Pour être totalement heureux en montage vidéo sous Windows pour les solutions mono cartes abordables, on a encore besoin de plusieurs choses : la lecture directe à partir des pistes de montage réduisant la compilation aux seuls effets spéciaux et transitions (économies de temps et d’espace disque dur !), la gestion de plusieurs Giga de disques durs pour la production de films plus longs qu’un simple vidéoclip, des prises de pilotage intégrées aux cartes vidéo (RS-422, Lanc et autres…), voire une extension optionnelle pour le traitement des signaux YUV… Les drivers pour Windows NT sont en préparation chez Fast, ceux-ci amélioreront entre autres la gestion de la vidéo sur plusieurs Go de disques durs.

En Bref

Avec l’AV Master – premier produit de la gamme Master Line – les vidéastes exigeants peuvent atteindre une qualité d’image pour un prix grand-public. Prochain épisode : les cartes à entrée numérique… Concours d’automne pour plusieurs fabricants !
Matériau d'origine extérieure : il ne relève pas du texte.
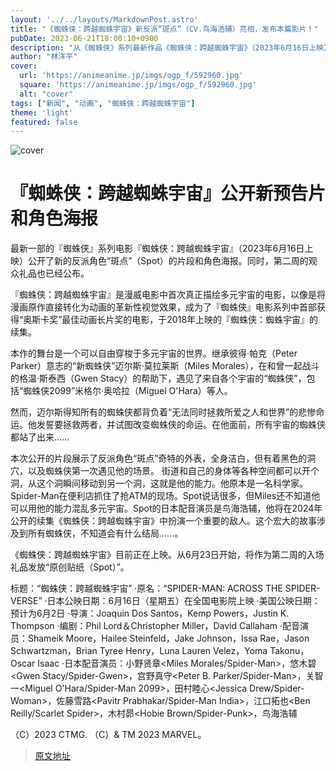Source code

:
 ```yaml
---
layout: '../../layouts/MarkdownPost.astro'
title: "《蜘蛛侠：跨越蜘蛛宇宙》新反派“斑点”（CV.鸟海浩辅）亮相，发布本篇影片！"
pubDate: 2023-06-21T18:00:10+0900
description: "从《蜘蛛侠》系列最新作品《蜘蛛侠：跨越蜘蛛宇宙》（2023年6月16日上映）中，新反派“斑点”亮相，发布了本篇影片和角色海报。同时，还宣布了第二周的观众礼物。"
author: "林洋平"
cover:
  url: 'https://animeanime.jp/imgs/ogp_f/592960.jpg'
  square: 'https://animeanime.jp/imgs/ogp_f/592960.jpg'
  alt: "cover"
tags: ["新闻", "动画", "蜘蛛侠：跨越蜘蛛宇宙"]
theme: 'light'
featured: false
---
```


![cover](https://animeanime.jp/imgs/ogp_f/592960.jpg)

# 『蜘蛛侠：跨越蜘蛛宇宙』公开新预告片和角色海报

最新一部的『蜘蛛侠』系列电影『蜘蛛侠：跨越蜘蛛宇宙』（2023年6月16日上映）公开了新的反派角色“斑点”（Spot）的片段和角色海报。同时，第二周的观众礼品也已经公布。

『蜘蛛侠：跨越蜘蛛宇宙』是漫威电影中首次真正描绘多元宇宙的电影，以像是将漫画原作直接转化为动画的革新性视觉效果，成为了『蜘蛛侠』电影系列中首部获得“奥斯卡奖”最佳动画长片奖的电影，于2018年上映的『蜘蛛侠：蜘蛛宇宙』的续集。

本作的舞台是一个可以自由穿梭于多元宇宙的世界。继承彼得·帕克（Peter Parker）意志的“新蜘蛛侠”迈尔斯·莫拉莱斯（Miles Morales），在和曾一起战斗的格温·斯泰西（Gwen Stacy）的帮助下，遇见了来自各个宇宙的“蜘蛛侠”，包括“蜘蛛侠2099”米格尔·奥哈拉（Miguel O'Hara）等人。

然而，迈尔斯得知所有的蜘蛛侠都背负着“无法同时拯救所爱之人和世界”的悲惨命运。他发誓要拯救两者，并试图改变蜘蛛侠的命运。在他面前，所有宇宙的蜘蛛侠都站了出来……

本次公开的片段展示了反派角色“斑点”奇特的外表，全身洁白，但有着黑色的洞穴，以及蜘蛛侠第一次遇见他的场景。
街道和自己的身体等各种空间都可以开个洞，从这个洞瞬间移动到另一个洞，这就是他的能力。他原本是一名科学家。Spider-Man在便利店抓住了抢ATM的现场。Spot说话很多，但Miles还不知道他可以用他的能力混乱多元宇宙。Spot的日本配音演员是鸟海浩辅，他将在2024年公开的续集《蜘蛛侠：跨越蜘蛛宇宙》中扮演一个重要的敌人。这个宏大的故事涉及到所有蜘蛛侠，不知道会有什么结局......。

《蜘蛛侠：跨越蜘蛛宇宙》目前正在上映。从6月23日开始，将作为第二周的入场礼品发放“原创贴纸（Spot）”。

标题：“蜘蛛侠：跨越蜘蛛宇宙”
·原名：“SPIDER-MAN: ACROSS THE SPIDER-VERSE”
·日本公映日期：6月16日（星期五）在全国电影院上映
·美国公映日期：预计为6月2日
·导演：Joaquin Dos Santos，Kemp Powers，Justin K. Thompson
·编剧：Phil Lord＆Christopher Miller，David Callaham
·配音演员：Shameik Moore，Hailee Steinfeld，Jake Johnson，Issa Rae，Jason Schwartzman，Brian Tyree Henry，Luna Lauren Velez，Yoma Takonu，Oscar Isaac
·日本配音演员：小野贤章<Miles Morales/Spider-Man>，悠木碧<Gwen Stacy/Spider-Gwen>，宫野真守<Peter B. Parker/Spider-Man>，关智一<Miguel O'Hara/Spider-Man 2099>，田村睦心<Jessica Drew/Spider-Woman>，佐藤雪路<Pavitr Prabhakar/Spider-Man India>，江口拓也<Ben Reilly/Scarlet Spider>，木村昴<Hobie Brown/Spider-Punk>，鸟海浩辅<Spot>

（C）2023 CTMG.   （C）&amp; TM 2023 MARVEL。

>[原文地址](https://animeanime.jp/article/2023/06/21/78082.html)  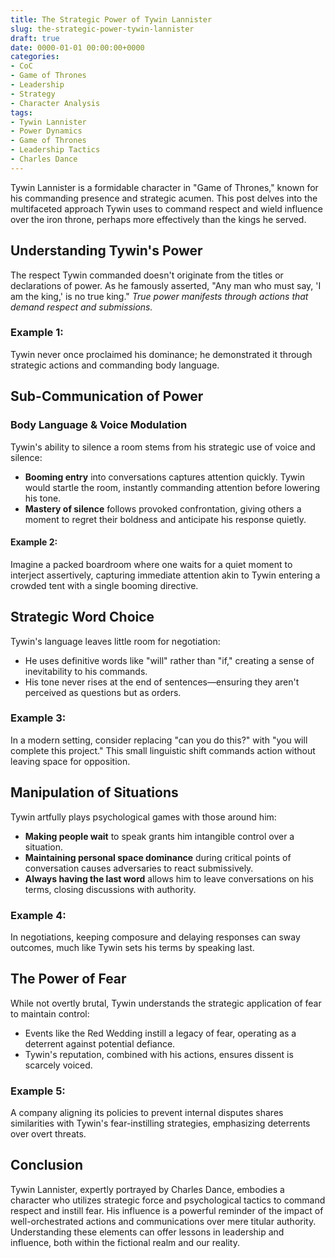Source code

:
 ```yaml
---
title: The Strategic Power of Tywin Lannister
slug: the-strategic-power-tywin-lannister
draft: true
date: 0000-01-01 00:00:00+0000
categories:
- CoC
- Game of Thrones
- Leadership
- Strategy
- Character Analysis
tags:
- Tywin Lannister
- Power Dynamics
- Game of Thrones
- Leadership Tactics
- Charles Dance
---
```


Tywin Lannister is a formidable character in "Game of Thrones," known for his commanding presence and strategic acumen. This post delves into the multifaceted approach Tywin uses to command respect and wield influence over the iron throne, perhaps more effectively than the kings he served.

## Understanding Tywin's Power

The respect Tywin commanded doesn't originate from the titles or declarations of power. As he famously asserted, "Any man who must say, 'I am the king,' is no true king." *True power manifests through actions that demand respect and submissions.*

### **Example 1:**

Tywin never once proclaimed his dominance; he demonstrated it through strategic actions and commanding body language.

## Sub-Communication of Power

### Body Language & Voice Modulation

Tywin's ability to silence a room stems from his strategic use of voice and silence:

- **Booming entry** into conversations captures attention quickly. Tywin would startle the room, instantly commanding attention before lowering his tone.
- **Mastery of silence** follows provoked confrontation, giving others a moment to regret their boldness and anticipate his response quietly.

#### **Example 2:**

Imagine a packed boardroom where one waits for a quiet moment to interject assertively, capturing immediate attention akin to Tywin entering a crowded tent with a single booming directive.

## Strategic Word Choice

Tywin's language leaves little room for negotiation:

- He uses definitive words like "will" rather than "if," creating a sense of inevitability to his commands.
- His tone never rises at the end of sentences—ensuring they aren't perceived as questions but as orders.

### **Example 3:**

In a modern setting, consider replacing "can you do this?" with "you will complete this project." This small linguistic shift commands action without leaving space for opposition.

## Manipulation of Situations

Tywin artfully plays psychological games with those around him:

- **Making people wait** to speak grants him intangible control over a situation.
- **Maintaining personal space dominance** during critical points of conversation causes adversaries to react submissively.
- **Always having the last word** allows him to leave conversations on his terms, closing discussions with authority.

### **Example 4:**

In negotiations, keeping composure and delaying responses can sway outcomes, much like Tywin sets his terms by speaking last.

## The Power of Fear

While not overtly brutal, Tywin understands the strategic application of fear to maintain control:

- Events like the Red Wedding instill a legacy of fear, operating as a deterrent against potential defiance.
- Tywin's reputation, combined with his actions, ensures dissent is scarcely voiced.

### **Example 5:**

A company aligning its policies to prevent internal disputes shares similarities with Tywin's fear-instilling strategies, emphasizing deterrents over overt threats.

## Conclusion

Tywin Lannister, expertly portrayed by Charles Dance, embodies a character who utilizes strategic force and psychological tactics to command respect and instill fear. His influence is a powerful reminder of the impact of well-orchestrated actions and communications over mere titular authority. Understanding these elements can offer lessons in leadership and influence, both within the fictional realm and our reality.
Caractéristiques Fast AV Master

Carte
  • Fast AV Master sur Bus PCI, transfert de données audio/vidéo en mode Bus Master et synchronisation par DSP (Digital Signal Processor).
Compresseur
  • Zoran/Fast.
Compression/Décompression
  • MJPEG au format YUV 4:2:2. 16,7 millions de couleurs.
Débit
  • Taux de compression jusqu’4:1 (5,5 Mo/s) pour un Bus PCI 33 MHz (processeur Intel 100 et 133).
Enregistrement/lecture
  • 768 x 576 (50 trames en Pal/Secam), Buffer de 512 k DRAM.
Standards vidéo
  • Pal/Secam/NTSC en entrée, Pal/NTSC en sortie.
Entrées/sorties vidéo
  • Composite Cinch et Y/C
Entrée/sortie audio
  • Jack 3,5 mm.
Logiciels
  • Drivers AV Master, Vidéo Editor (Media Studio 2.5 U-Lead version allégée), générateur de titres 3D Crystal Fonts LE.
Prix (Juillet 1996)9900 F (1509 €)

Les Plus

  • La synchro audio/vidéo parfaite.
  • Le taux de compression réduit.
  • Le Media Cache pour optimiser la lecture.
  • La qualité pro à un prix abordable

Les Moins

  • 200 Mo la minute de vidéo en compression 5:1.
  • Des temps de compilation à améliorer.
  • L’absence de sortie vidéo en mode Scan à la souris (Driver 1.00.15).